I know YOU might be struggling to get off the couch, but can you believe that some pregnant women out there are questioning if they’re doing too much?
One of my friends emailed me this note:
I am 15 wks pregnant and am still going to the gym 3-4 times a week, do you think this is safe? I usually do 20-30 minutes of fast walking on the treadmill, then cycle for 15-20 minutes. I then do some weight machines for my inner and outer thighs and also my legs. I then finish in the pool, usually doing 15-25 lengths.
Before becoming pregnant I was a regular at the gym and haven’ t started any new exercises.
Any comments would be helpful,
MY RESPONSE TO LORRAINE:
WOW! That’s a lot of exercise, way to go for having the energy!
Personally, it does sound like a lot to me, but then again I don’t know what intensity level you are working out at.
Generally, you should aim at doing a MODERATE intensity. In fact, regular exercise (at least three times a week) at a mild to moderate intensity is better than sporadic exercise. (See below for help on figuring out what your intensity level is.)
The most important thing is that you feel okay after you exercise and that you are NOT pushing yourself too much. If you feel any discomfort, you’re doing too much.
I am glad that you were doing this workout routine pre-pregnancy (and that this is not a new thing) because pregnancy is definitely not the time to start something new!
I do think it would be a good idea to check in with your OBGYN to make sure everything is okay with baby and that you do not have any risk factors that would indicate you need to slow down.
THE MORAL OF THE STORY IS . . .
You fellow moms-to-be need to remember that pregnancy is not the time to do a heavy workout, get in shape, and increase your strength and endurance. Rather, it is a time to maintain your existing fitness level, and if you want, tone your body too! (Can you think of any better excuse to slow down?)
For most women, pregnancy can be a scary time of change—I mean we put on thirty plus pounds, our shape changes, we get cellulite, our energy decreases, and our fatigue increases! But please don’t worry too much—you WILL get your body back post-delivery (and if you need help, I will show you how!)
So don’t feel you need to exercise for hours in the the gym to prevent excess weight gain. If you’re eating right and remain active you WILL gain the right amount of weight for your body. Remember, weight gain during pregnancy is a GOOD thing and is necessary for both you and your baby’s health!

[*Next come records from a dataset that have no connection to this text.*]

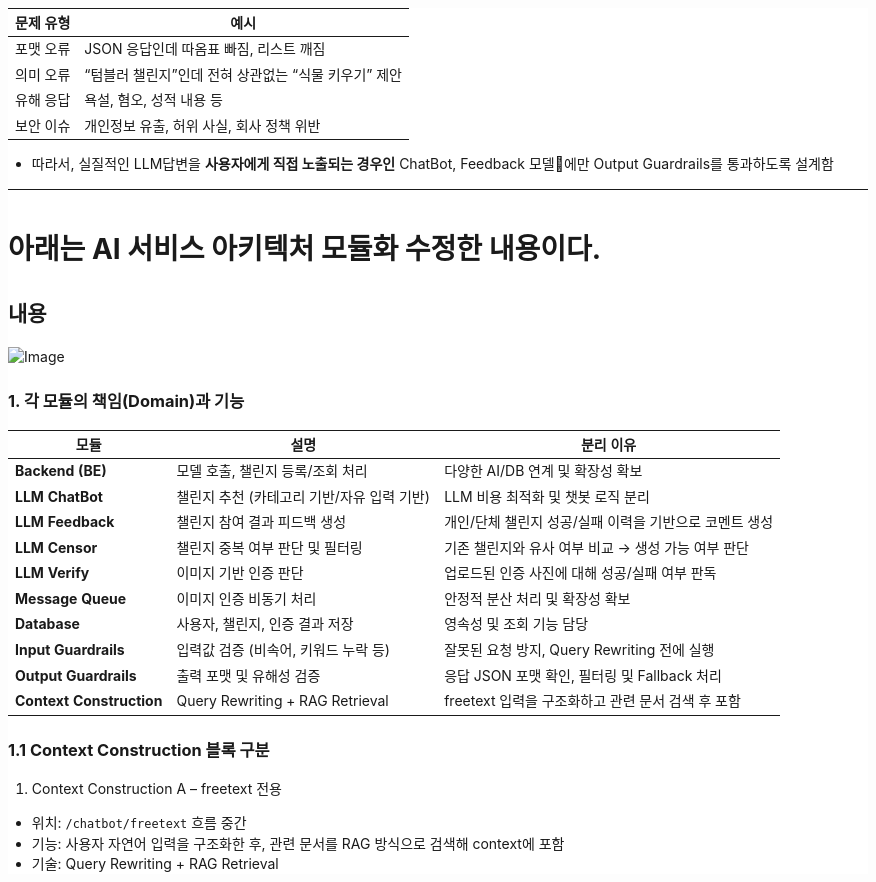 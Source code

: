 | **문제 유형** | **예시**                          |
| --------- | ------------------------------- |
| 포맷 오류     | JSON 응답인데 따옴표 빠짐, 리스트 깨짐        |
| 의미 오류     | “텀블러 챌린지”인데 전혀 상관없는 “식물 키우기” 제안 |
| 유해 응답     | 욕설, 혐오, 성적 내용 등                 |
| 보안 이슈     | 개인정보 유출, 허위 사실, 회사 정책 위반        |

- 따라서, 실질적인 LLM답변을 **사용자에게 직접 노출되는 경우인** ChatBot, Feedback 모델에만 Output Guardrails를 통과하도록 설계함

---

# 아래는 AI 서비스 아키텍처 모듈화 수정한 내용이다.

## 내용

<img width="800" alt="Image" src="https://github.com/user-attachments/assets/97473848-391d-4f42-b5e1-5eb9d618c658" />

<br>

### 1. 각 모듈의 책임(Domain)과 기능

| 모듈 | 설명 | 분리 이유 |
|------|------|-----------|
| **Backend (BE)** | 모델 호출, 챌린지 등록/조회 처리 | 다양한 AI/DB 연계 및 확장성 확보 |
| **LLM ChatBot** | 챌린지 추천 (카테고리 기반/자유 입력 기반) | LLM 비용 최적화 및 챗봇 로직 분리 |
| **LLM Feedback** | 챌린지 참여 결과 피드백 생성               | 개인/단체 챌린지 성공/실패 이력을 기반으로 코멘트 생성 |
| **LLM Censor**   | 챌린지 중복 여부 판단 및 필터링                 | 기존 챌린지와 유사 여부 비교 → 생성 가능 여부 판단 |
| **LLM Verify**   | 이미지 기반 인증 판단                         | 업로드된 인증 사진에 대해 성공/실패 여부 판독 |
| **Message Queue** | 이미지 인증 비동기 처리 | 안정적 분산 처리 및 확장성 확보 |
| **Database** | 사용자, 챌린지, 인증 결과 저장 | 영속성 및 조회 기능 담당 |
| **Input Guardrails** | 입력값 검증 (비속어, 키워드 누락 등)      | 잘못된 요청 방지, Query Rewriting 전에 실행 |
| **Output Guardrails** | 출력 포맷 및 유해성 검증                | 응답 JSON 포맷 확인, 필터링 및 Fallback 처리 |
| **Context Construction** | Query Rewriting + RAG Retrieval    | freetext 입력을 구조화하고 관련 문서 검색 후 포함 |


### 1.1 Context Construction 블록 구분

1.  Context Construction A – freetext 전용

 - 위치: `/chatbot/freetext` 흐름 중간
 - 기능: 사용자 자연어 입력을 구조화한 후, 관련 문서를 RAG 방식으로 검색해 context에 포함
 - 기술: Query Rewriting + RAG Retrieval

SO, HOW DO YOU KNOW HOW HARD YOU’ RE WORKING?
To calculate your intensity level, measure your heart rate by lightly pressing your index and middle finger on your carotid artery (that’ s the big vein on the side of your neck!). Do not cross your hand over to the other side of your throat (i.e. if you’re using the left side of your throat, use your left fingers to push on the artery). I like to use a ten-second reading to gauge my heart rate.
Aim for working between 65-75 percent of your maximum heart rate (MHR). Pre-pregnancy we are told to exercise between 65-85 percent of our maximum heart rate. For pregnancy, it is different. I would advise to stay below 75 percent of your maximum heart rate.
To calculate your maximum heart rate:
Maximum Heart Rate/Beats per Minute = [(220-your age) x .75] x 100
(Divide by six to get your ten-second reading)
Minimum Heart Rate/Beats per Minute = [(220-your age) x .65] x 100
(Divide by six to get your ten-second reading).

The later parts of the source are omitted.